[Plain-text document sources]
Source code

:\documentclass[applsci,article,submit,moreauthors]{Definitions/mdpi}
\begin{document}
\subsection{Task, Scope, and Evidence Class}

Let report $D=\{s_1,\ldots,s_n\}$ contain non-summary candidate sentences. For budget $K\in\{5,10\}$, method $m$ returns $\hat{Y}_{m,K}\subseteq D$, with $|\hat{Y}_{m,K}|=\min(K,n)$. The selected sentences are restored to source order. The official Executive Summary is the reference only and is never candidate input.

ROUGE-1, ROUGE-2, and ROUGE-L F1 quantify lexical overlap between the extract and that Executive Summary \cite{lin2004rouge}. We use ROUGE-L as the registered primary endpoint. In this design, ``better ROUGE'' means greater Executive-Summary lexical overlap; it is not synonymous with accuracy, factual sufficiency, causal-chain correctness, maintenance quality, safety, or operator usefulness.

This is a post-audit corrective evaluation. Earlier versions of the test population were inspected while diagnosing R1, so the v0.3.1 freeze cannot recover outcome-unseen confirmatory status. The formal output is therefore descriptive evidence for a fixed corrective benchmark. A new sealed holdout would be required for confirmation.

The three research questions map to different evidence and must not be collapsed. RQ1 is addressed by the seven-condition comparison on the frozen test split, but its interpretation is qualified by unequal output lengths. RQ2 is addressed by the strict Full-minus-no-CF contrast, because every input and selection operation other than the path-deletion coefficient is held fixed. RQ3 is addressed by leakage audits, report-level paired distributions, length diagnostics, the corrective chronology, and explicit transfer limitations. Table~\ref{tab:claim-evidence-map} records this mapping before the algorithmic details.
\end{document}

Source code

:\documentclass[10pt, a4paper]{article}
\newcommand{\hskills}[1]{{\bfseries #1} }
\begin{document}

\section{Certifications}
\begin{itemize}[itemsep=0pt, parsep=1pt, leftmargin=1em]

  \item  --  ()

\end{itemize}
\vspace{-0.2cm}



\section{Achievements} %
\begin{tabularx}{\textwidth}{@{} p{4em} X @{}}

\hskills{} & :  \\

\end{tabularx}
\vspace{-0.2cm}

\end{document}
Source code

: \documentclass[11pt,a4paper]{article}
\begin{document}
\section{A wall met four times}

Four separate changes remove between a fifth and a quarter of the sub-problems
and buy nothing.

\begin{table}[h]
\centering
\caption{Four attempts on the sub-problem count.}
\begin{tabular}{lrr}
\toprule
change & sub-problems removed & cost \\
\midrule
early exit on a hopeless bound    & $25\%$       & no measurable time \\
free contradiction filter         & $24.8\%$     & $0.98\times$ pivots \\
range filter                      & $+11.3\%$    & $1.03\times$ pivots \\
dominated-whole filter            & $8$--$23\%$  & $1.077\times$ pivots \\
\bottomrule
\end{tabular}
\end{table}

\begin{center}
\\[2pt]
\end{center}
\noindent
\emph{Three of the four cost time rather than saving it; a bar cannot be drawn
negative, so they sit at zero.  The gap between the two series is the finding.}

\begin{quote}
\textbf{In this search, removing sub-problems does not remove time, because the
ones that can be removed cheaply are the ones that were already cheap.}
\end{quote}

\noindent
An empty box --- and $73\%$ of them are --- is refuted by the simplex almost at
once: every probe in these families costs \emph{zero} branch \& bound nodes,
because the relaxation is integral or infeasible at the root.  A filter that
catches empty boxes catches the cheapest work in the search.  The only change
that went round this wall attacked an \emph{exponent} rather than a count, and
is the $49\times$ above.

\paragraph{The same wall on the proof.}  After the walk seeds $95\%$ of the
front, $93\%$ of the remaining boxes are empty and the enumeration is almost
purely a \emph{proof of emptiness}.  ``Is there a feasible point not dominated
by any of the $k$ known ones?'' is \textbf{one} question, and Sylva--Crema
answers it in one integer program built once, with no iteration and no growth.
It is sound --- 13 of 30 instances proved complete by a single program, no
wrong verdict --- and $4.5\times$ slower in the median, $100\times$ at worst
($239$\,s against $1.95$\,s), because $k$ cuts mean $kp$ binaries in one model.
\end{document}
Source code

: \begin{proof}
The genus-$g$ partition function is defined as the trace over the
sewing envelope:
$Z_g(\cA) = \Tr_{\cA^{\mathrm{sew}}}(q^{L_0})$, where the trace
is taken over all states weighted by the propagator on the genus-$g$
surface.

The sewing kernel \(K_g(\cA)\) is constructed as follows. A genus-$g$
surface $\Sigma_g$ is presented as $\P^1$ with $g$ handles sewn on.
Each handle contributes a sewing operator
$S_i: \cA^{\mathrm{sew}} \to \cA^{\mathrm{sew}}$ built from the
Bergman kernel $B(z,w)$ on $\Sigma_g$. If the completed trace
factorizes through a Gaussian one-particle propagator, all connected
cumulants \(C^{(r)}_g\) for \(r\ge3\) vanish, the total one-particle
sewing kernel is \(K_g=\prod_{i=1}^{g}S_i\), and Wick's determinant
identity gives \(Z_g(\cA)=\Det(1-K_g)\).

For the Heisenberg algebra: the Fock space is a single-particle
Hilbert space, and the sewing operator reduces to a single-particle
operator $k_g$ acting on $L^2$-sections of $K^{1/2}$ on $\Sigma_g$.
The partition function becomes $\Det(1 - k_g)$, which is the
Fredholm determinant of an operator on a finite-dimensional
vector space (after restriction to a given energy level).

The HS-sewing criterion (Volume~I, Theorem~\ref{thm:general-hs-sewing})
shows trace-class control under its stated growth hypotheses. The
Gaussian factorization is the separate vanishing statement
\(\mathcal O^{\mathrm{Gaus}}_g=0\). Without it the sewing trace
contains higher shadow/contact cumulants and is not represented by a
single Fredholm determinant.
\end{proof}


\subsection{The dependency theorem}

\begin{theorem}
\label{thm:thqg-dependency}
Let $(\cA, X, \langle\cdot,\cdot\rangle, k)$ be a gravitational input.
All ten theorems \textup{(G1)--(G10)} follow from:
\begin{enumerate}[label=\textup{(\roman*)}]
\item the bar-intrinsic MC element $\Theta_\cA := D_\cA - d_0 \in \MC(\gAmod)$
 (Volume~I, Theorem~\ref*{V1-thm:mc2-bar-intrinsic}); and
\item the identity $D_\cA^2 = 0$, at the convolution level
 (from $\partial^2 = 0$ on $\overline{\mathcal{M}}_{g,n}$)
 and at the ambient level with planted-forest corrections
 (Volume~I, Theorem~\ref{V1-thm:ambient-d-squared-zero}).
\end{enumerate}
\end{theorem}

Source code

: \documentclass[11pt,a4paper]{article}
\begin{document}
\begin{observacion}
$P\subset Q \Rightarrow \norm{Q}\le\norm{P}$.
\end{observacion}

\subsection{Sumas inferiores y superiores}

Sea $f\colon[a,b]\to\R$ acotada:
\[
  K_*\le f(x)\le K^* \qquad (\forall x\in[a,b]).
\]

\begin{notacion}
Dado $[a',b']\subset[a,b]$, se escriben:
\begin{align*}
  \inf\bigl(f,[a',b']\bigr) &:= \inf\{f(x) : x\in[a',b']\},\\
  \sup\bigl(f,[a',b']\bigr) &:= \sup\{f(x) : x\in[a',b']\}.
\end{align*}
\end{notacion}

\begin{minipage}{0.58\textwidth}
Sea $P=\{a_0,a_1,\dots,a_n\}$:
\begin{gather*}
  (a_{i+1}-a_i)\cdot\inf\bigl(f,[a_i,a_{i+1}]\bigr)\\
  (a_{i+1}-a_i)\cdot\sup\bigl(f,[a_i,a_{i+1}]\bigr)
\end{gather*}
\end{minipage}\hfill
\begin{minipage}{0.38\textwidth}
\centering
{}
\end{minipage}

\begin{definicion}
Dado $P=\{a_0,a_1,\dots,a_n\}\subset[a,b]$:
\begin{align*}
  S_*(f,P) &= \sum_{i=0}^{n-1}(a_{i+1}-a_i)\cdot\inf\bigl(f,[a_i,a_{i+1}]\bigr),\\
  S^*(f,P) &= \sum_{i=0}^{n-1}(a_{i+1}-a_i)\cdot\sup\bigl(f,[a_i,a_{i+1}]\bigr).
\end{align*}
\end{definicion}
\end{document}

PROBLEM -> Looking at the records, state how many lines contain "from" and write nothing besides that number.

PROBLEM SOLUTION -> 3